▶ **PROBLEM DETAILS**
Provide only the number of lines below that hold "help".

*** DATA ***

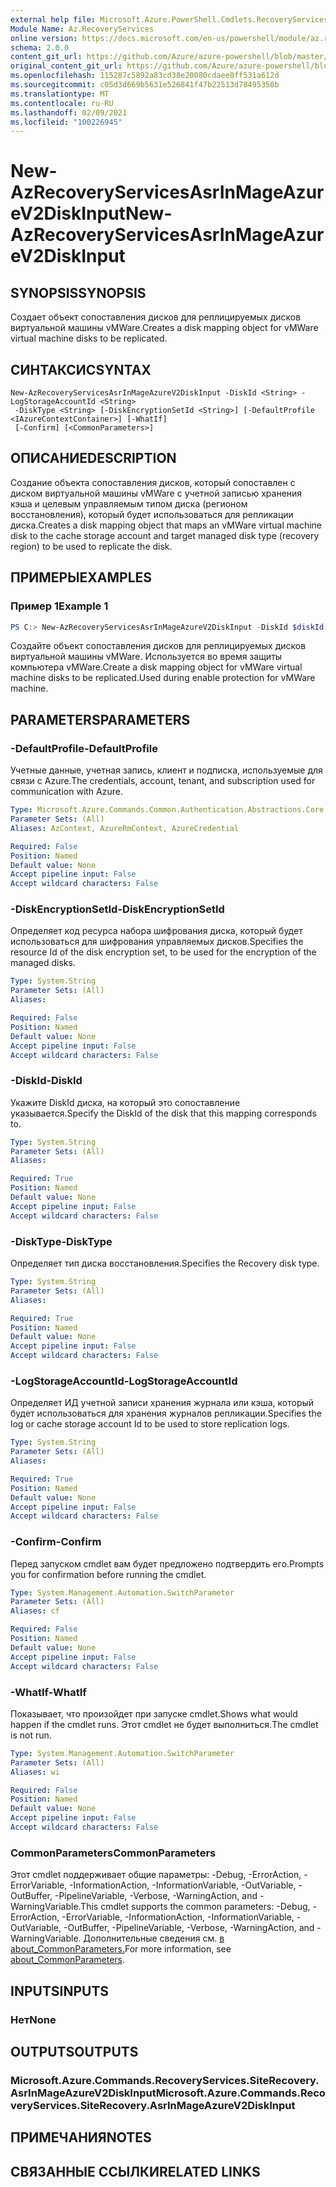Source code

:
 ```yaml
---
external help file: Microsoft.Azure.PowerShell.Cmdlets.RecoveryServices.SiteRecovery.dll-Help.xml
Module Name: Az.RecoveryServices
online version: https://docs.microsoft.com/en-us/powershell/module/az.recoveryservices/new-azrecoveryservicesasrinmageazurev2diskinput
schema: 2.0.0
content_git_url: https://github.com/Azure/azure-powershell/blob/master/src/RecoveryServices/RecoveryServices/help/New-AzRecoveryServicesAsrInMageAzureV2DiskInput.md
original_content_git_url: https://github.com/Azure/azure-powershell/blob/master/src/RecoveryServices/RecoveryServices/help/New-AzRecoveryServicesAsrInMageAzureV2DiskInput.md
ms.openlocfilehash: 115287c5892a83cd38e20080cdaee8ff531a612d
ms.sourcegitcommit: c05d3d669b5631e526841f47b22513d78495350b
ms.translationtype: MT
ms.contentlocale: ru-RU
ms.lasthandoff: 02/09/2021
ms.locfileid: "100226945"
---
```

# <span data-ttu-id="50ab7-101">New-AzRecoveryServicesAsrInMageAzureV2DiskInput</span><span class="sxs-lookup"><span data-stu-id="50ab7-101">New-AzRecoveryServicesAsrInMageAzureV2DiskInput</span></span>

## <span data-ttu-id="50ab7-102">SYNOPSIS</span><span class="sxs-lookup"><span data-stu-id="50ab7-102">SYNOPSIS</span></span>
<span data-ttu-id="50ab7-103">Создает объект сопоставления дисков для реплицируемых дисков виртуальной машины vMWare.</span><span class="sxs-lookup"><span data-stu-id="50ab7-103">Creates a disk mapping object for vMWare virtual machine disks to be replicated.</span></span>

## <span data-ttu-id="50ab7-104">СИНТАКСИС</span><span class="sxs-lookup"><span data-stu-id="50ab7-104">SYNTAX</span></span>

```
New-AzRecoveryServicesAsrInMageAzureV2DiskInput -DiskId <String> -LogStorageAccountId <String>
 -DiskType <String> [-DiskEncryptionSetId <String>] [-DefaultProfile <IAzureContextContainer>] [-WhatIf]
 [-Confirm] [<CommonParameters>]
```

## <span data-ttu-id="50ab7-105">ОПИСАНИЕ</span><span class="sxs-lookup"><span data-stu-id="50ab7-105">DESCRIPTION</span></span>
<span data-ttu-id="50ab7-106">Создание объекта сопоставления дисков, который сопоставлен с диском виртуальной машины vMWare с учетной записью хранения кэша и целевым управляемым типом диска (регионом восстановления), который будет использоваться для репликации диска.</span><span class="sxs-lookup"><span data-stu-id="50ab7-106">Creates a disk mapping object that maps an vMWare virtual machine disk to the cache storage account and target managed disk type (recovery region) to be used to replicate the disk.</span></span>

## <span data-ttu-id="50ab7-107">ПРИМЕРЫ</span><span class="sxs-lookup"><span data-stu-id="50ab7-107">EXAMPLES</span></span>

### <span data-ttu-id="50ab7-108">Пример 1</span><span class="sxs-lookup"><span data-stu-id="50ab7-108">Example 1</span></span>
```powershell
PS C:> New-AzRecoveryServicesAsrInMageAzureV2DiskInput -DiskId $diskId -LogStorageAccountId $logStorageAccountId -DiskType $diskType
```

<span data-ttu-id="50ab7-109">Создайте объект сопоставления дисков для реплицируемых дисков виртуальной машины vMWare. Используется во время защиты компьютера vMWare.</span><span class="sxs-lookup"><span data-stu-id="50ab7-109">Create a disk mapping object for vMWare virtual machine disks to be replicated.Used during enable protection for vMWare machine.</span></span>

## <span data-ttu-id="50ab7-110">PARAMETERS</span><span class="sxs-lookup"><span data-stu-id="50ab7-110">PARAMETERS</span></span>

### <span data-ttu-id="50ab7-111">-DefaultProfile</span><span class="sxs-lookup"><span data-stu-id="50ab7-111">-DefaultProfile</span></span>
<span data-ttu-id="50ab7-112">Учетные данные, учетная запись, клиент и подписка, используемые для связи с Azure.</span><span class="sxs-lookup"><span data-stu-id="50ab7-112">The credentials, account, tenant, and subscription used for communication with Azure.</span></span>

```yaml
Type: Microsoft.Azure.Commands.Common.Authentication.Abstractions.Core.IAzureContextContainer
Parameter Sets: (All)
Aliases: AzContext, AzureRmContext, AzureCredential

Required: False
Position: Named
Default value: None
Accept pipeline input: False
Accept wildcard characters: False
```

### <span data-ttu-id="50ab7-113">-DiskEncryptionSetId</span><span class="sxs-lookup"><span data-stu-id="50ab7-113">-DiskEncryptionSetId</span></span>
<span data-ttu-id="50ab7-114">Определяет код ресурса набора шифрования диска, который будет использоваться для шифрования управляемых дисков.</span><span class="sxs-lookup"><span data-stu-id="50ab7-114">Specifies the resource Id of the disk encryption set, to be used for the encryption of the managed disks.</span></span>

```yaml
Type: System.String
Parameter Sets: (All)
Aliases:

Required: False
Position: Named
Default value: None
Accept pipeline input: False
Accept wildcard characters: False
```

### <span data-ttu-id="50ab7-115">-DiskId</span><span class="sxs-lookup"><span data-stu-id="50ab7-115">-DiskId</span></span>
<span data-ttu-id="50ab7-116">Укажите DiskId диска, на который это сопоставление указывается.</span><span class="sxs-lookup"><span data-stu-id="50ab7-116">Specify the DiskId of the disk that this mapping corresponds to.</span></span>

```yaml
Type: System.String
Parameter Sets: (All)
Aliases:

Required: True
Position: Named
Default value: None
Accept pipeline input: False
Accept wildcard characters: False
```

### <span data-ttu-id="50ab7-117">-DiskType</span><span class="sxs-lookup"><span data-stu-id="50ab7-117">-DiskType</span></span>
<span data-ttu-id="50ab7-118">Определяет тип диска восстановления.</span><span class="sxs-lookup"><span data-stu-id="50ab7-118">Specifies the Recovery disk type.</span></span>

```yaml
Type: System.String
Parameter Sets: (All)
Aliases:

Required: True
Position: Named
Default value: None
Accept pipeline input: False
Accept wildcard characters: False
```

### <span data-ttu-id="50ab7-119">-LogStorageAccountId</span><span class="sxs-lookup"><span data-stu-id="50ab7-119">-LogStorageAccountId</span></span>
<span data-ttu-id="50ab7-120">Определяет ИД учетной записи хранения журнала или кэша, который будет использоваться для хранения журналов репликации.</span><span class="sxs-lookup"><span data-stu-id="50ab7-120">Specifies the log or cache storage account Id to be used to store replication logs.</span></span>

```yaml
Type: System.String
Parameter Sets: (All)
Aliases:

Required: True
Position: Named
Default value: None
Accept pipeline input: False
Accept wildcard characters: False
```

### <span data-ttu-id="50ab7-121">-Confirm</span><span class="sxs-lookup"><span data-stu-id="50ab7-121">-Confirm</span></span>
<span data-ttu-id="50ab7-122">Перед запуском cmdlet вам будет предложено подтвердить его.</span><span class="sxs-lookup"><span data-stu-id="50ab7-122">Prompts you for confirmation before running the cmdlet.</span></span>

```yaml
Type: System.Management.Automation.SwitchParameter
Parameter Sets: (All)
Aliases: cf

Required: False
Position: Named
Default value: None
Accept pipeline input: False
Accept wildcard characters: False
```

### <span data-ttu-id="50ab7-123">-WhatIf</span><span class="sxs-lookup"><span data-stu-id="50ab7-123">-WhatIf</span></span>
<span data-ttu-id="50ab7-124">Показывает, что произойдет при запуске cmdlet.</span><span class="sxs-lookup"><span data-stu-id="50ab7-124">Shows what would happen if the cmdlet runs.</span></span>
<span data-ttu-id="50ab7-125">Этот cmdlet не будет выполниться.</span><span class="sxs-lookup"><span data-stu-id="50ab7-125">The cmdlet is not run.</span></span>

```yaml
Type: System.Management.Automation.SwitchParameter
Parameter Sets: (All)
Aliases: wi

Required: False
Position: Named
Default value: None
Accept pipeline input: False
Accept wildcard characters: False
```

### <span data-ttu-id="50ab7-126">CommonParameters</span><span class="sxs-lookup"><span data-stu-id="50ab7-126">CommonParameters</span></span>
<span data-ttu-id="50ab7-127">Этот cmdlet поддерживает общие параметры: -Debug, -ErrorAction, -ErrorVariable, -InformationAction, -InformationVariable, -OutVariable, -OutBuffer, -PipelineVariable, -Verbose, -WarningAction, and -WarningVariable.</span><span class="sxs-lookup"><span data-stu-id="50ab7-127">This cmdlet supports the common parameters: -Debug, -ErrorAction, -ErrorVariable, -InformationAction, -InformationVariable, -OutVariable, -OutBuffer, -PipelineVariable, -Verbose, -WarningAction, and -WarningVariable.</span></span> <span data-ttu-id="50ab7-128">Дополнительные сведения см. [в about_CommonParameters.](http://go.microsoft.com/fwlink/?LinkID=113216)</span><span class="sxs-lookup"><span data-stu-id="50ab7-128">For more information, see [about_CommonParameters](http://go.microsoft.com/fwlink/?LinkID=113216).</span></span>

## <span data-ttu-id="50ab7-129">INPUTS</span><span class="sxs-lookup"><span data-stu-id="50ab7-129">INPUTS</span></span>

### <span data-ttu-id="50ab7-130">Нет</span><span class="sxs-lookup"><span data-stu-id="50ab7-130">None</span></span>

## <span data-ttu-id="50ab7-131">OUTPUTS</span><span class="sxs-lookup"><span data-stu-id="50ab7-131">OUTPUTS</span></span>

### <span data-ttu-id="50ab7-132">Microsoft.Azure.Commands.RecoveryServices.SiteRecovery.AsrInMageAzureV2DiskInput</span><span class="sxs-lookup"><span data-stu-id="50ab7-132">Microsoft.Azure.Commands.RecoveryServices.SiteRecovery.AsrInMageAzureV2DiskInput</span></span>

## <span data-ttu-id="50ab7-133">ПРИМЕЧАНИЯ</span><span class="sxs-lookup"><span data-stu-id="50ab7-133">NOTES</span></span>

## <span data-ttu-id="50ab7-134">СВЯЗАННЫЕ ССЫЛКИ</span><span class="sxs-lookup"><span data-stu-id="50ab7-134">RELATED LINKS</span></span>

*** End of DATA ***

▶ **COMPLETED TASK**
3